* Task prompt: Copy each entry below exactly as it reads.

Items listed in a dataset
****************************************

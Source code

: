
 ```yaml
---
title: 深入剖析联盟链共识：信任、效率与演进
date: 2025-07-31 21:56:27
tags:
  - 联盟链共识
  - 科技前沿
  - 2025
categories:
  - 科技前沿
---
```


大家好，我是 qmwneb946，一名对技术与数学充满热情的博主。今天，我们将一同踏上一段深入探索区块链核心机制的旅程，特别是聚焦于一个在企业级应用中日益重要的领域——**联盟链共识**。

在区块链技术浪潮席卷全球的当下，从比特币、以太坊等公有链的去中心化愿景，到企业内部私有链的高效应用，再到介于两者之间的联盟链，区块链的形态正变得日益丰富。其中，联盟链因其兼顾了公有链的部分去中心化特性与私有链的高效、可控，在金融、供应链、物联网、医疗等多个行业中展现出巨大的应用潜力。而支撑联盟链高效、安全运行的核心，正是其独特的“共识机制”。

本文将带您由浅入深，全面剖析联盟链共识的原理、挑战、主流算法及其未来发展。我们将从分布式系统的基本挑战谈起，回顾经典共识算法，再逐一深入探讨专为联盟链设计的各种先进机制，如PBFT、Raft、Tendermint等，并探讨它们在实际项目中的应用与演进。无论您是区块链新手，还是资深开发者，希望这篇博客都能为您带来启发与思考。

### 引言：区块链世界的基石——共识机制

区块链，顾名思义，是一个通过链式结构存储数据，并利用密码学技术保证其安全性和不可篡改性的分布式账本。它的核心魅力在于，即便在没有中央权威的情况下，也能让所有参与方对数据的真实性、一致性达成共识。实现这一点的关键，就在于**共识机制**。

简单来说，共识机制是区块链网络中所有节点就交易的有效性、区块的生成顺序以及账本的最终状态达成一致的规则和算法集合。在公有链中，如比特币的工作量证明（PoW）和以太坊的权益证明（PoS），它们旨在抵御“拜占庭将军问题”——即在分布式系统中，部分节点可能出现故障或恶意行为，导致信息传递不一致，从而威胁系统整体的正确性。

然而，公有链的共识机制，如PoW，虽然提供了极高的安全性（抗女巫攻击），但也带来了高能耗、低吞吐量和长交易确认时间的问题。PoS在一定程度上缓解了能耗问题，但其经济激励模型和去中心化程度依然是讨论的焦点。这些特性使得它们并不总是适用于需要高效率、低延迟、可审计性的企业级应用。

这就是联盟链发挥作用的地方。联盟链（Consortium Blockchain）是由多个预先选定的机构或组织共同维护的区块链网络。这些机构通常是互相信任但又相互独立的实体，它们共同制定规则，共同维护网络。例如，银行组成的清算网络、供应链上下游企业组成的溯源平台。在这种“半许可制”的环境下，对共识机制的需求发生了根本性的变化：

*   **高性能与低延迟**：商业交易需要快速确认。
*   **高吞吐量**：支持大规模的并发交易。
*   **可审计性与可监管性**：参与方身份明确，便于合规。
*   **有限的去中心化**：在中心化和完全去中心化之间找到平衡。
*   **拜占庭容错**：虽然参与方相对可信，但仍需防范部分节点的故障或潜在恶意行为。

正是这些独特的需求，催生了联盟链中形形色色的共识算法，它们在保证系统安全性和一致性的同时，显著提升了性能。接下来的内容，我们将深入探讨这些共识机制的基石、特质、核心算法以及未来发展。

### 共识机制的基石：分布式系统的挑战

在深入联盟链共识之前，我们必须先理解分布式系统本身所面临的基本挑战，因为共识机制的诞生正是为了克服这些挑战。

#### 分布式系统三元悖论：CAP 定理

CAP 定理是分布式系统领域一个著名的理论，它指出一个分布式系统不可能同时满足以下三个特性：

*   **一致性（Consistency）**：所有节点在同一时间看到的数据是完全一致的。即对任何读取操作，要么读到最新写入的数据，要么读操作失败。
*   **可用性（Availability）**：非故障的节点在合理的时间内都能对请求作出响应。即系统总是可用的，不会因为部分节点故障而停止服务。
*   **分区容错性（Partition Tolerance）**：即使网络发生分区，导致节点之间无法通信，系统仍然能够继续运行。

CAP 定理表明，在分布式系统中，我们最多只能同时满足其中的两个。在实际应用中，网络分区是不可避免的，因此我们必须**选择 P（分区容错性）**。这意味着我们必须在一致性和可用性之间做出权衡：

****************************************

* Answer for the task:
Source code

:
 ```yaml
---
title: 深入剖析联盟链共识：信任、效率与演进
date: 2025-07-31 21:56:27
tags:
  - 联盟链共识
  - 科技前沿
  - 2025
categories:
  - 科技前沿
---
```


大家好，我是 qmwneb946，一名对技术与数学充满热情的博主。今天，我们将一同踏上一段深入探索区块链核心机制的旅程，特别是聚焦于一个在企业级应用中日益重要的领域——**联盟链共识**。

在区块链技术浪潮席卷全球的当下，从比特币、以太坊等公有链的去中心化愿景，到企业内部私有链的高效应用，再到介于两者之间的联盟链，区块链的形态正变得日益丰富。其中，联盟链因其兼顾了公有链的部分去中心化特性与私有链的高效、可控，在金融、供应链、物联网、医疗等多个行业中展现出巨大的应用潜力。而支撑联盟链高效、安全运行的核心，正是其独特的“共识机制”。

本文将带您由浅入深，全面剖析联盟链共识的原理、挑战、主流算法及其未来发展。我们将从分布式系统的基本挑战谈起，回顾经典共识算法，再逐一深入探讨专为联盟链设计的各种先进机制，如PBFT、Raft、Tendermint等，并探讨它们在实际项目中的应用与演进。无论您是区块链新手，还是资深开发者，希望这篇博客都能为您带来启发与思考。

### 引言：区块链世界的基石——共识机制

区块链，顾名思义，是一个通过链式结构存储数据，并利用密码学技术保证其安全性和不可篡改性的分布式账本。它的核心魅力在于，即便在没有中央权威的情况下，也能让所有参与方对数据的真实性、一致性达成共识。实现这一点的关键，就在于**共识机制**。

简单来说，共识机制是区块链网络中所有节点就交易的有效性、区块的生成顺序以及账本的最终状态达成一致的规则和算法集合。在公有链中，如比特币的工作量证明（PoW）和以太坊的权益证明（PoS），它们旨在抵御“拜占庭将军问题”——即在分布式系统中，部分节点可能出现故障或恶意行为，导致信息传递不一致，从而威胁系统整体的正确性。

然而，公有链的共识机制，如PoW，虽然提供了极高的安全性（抗女巫攻击），但也带来了高能耗、低吞吐量和长交易确认时间的问题。PoS在一定程度上缓解了能耗问题，但其经济激励模型和去中心化程度依然是讨论的焦点。这些特性使得它们并不总是适用于需要高效率、低延迟、可审计性的企业级应用。

这就是联盟链发挥作用的地方。联盟链（Consortium Blockchain）是由多个预先选定的机构或组织共同维护的区块链网络。这些机构通常是互相信任但又相互独立的实体，它们共同制定规则，共同维护网络。例如，银行组成的清算网络、供应链上下游企业组成的溯源平台。在这种“半许可制”的环境下，对共识机制的需求发生了根本性的变化：

*   **高性能与低延迟**：商业交易需要快速确认。
*   **高吞吐量**：支持大规模的并发交易。
*   **可审计性与可监管性**：参与方身份明确，便于合规。
*   **有限的去中心化**：在中心化和完全去中心化之间找到平衡。
*   **拜占庭容错**：虽然参与方相对可信，但仍需防范部分节点的故障或潜在恶意行为。

正是这些独特的需求，催生了联盟链中形形色色的共识算法，它们在保证系统安全性和一致性的同时，显著提升了性能。接下来的内容，我们将深入探讨这些共识机制的基石、特质、核心算法以及未来发展。

### 共识机制的基石：分布式系统的挑战

在深入联盟链共识之前，我们必须先理解分布式系统本身所面临的基本挑战，因为共识机制的诞生正是为了克服这些挑战。

#### 分布式系统三元悖论：CAP 定理

CAP 定理是分布式系统领域一个著名的理论，它指出一个分布式系统不可能同时满足以下三个特性：

*   **一致性（Consistency）**：所有节点在同一时间看到的数据是完全一致的。即对任何读取操作，要么读到最新写入的数据，要么读操作失败。
*   **可用性（Availability）**：非故障的节点在合理的时间内都能对请求作出响应。即系统总是可用的，不会因为部分节点故障而停止服务。
*   **分区容错性（Partition Tolerance）**：即使网络发生分区，导致节点之间无法通信，系统仍然能够继续运行。

CAP 定理表明，在分布式系统中，我们最多只能同时满足其中的两个。在实际应用中，网络分区是不可避免的，因此我们必须**选择 P（分区容错性）**。这意味着我们必须在一致性和可用性之间做出权衡：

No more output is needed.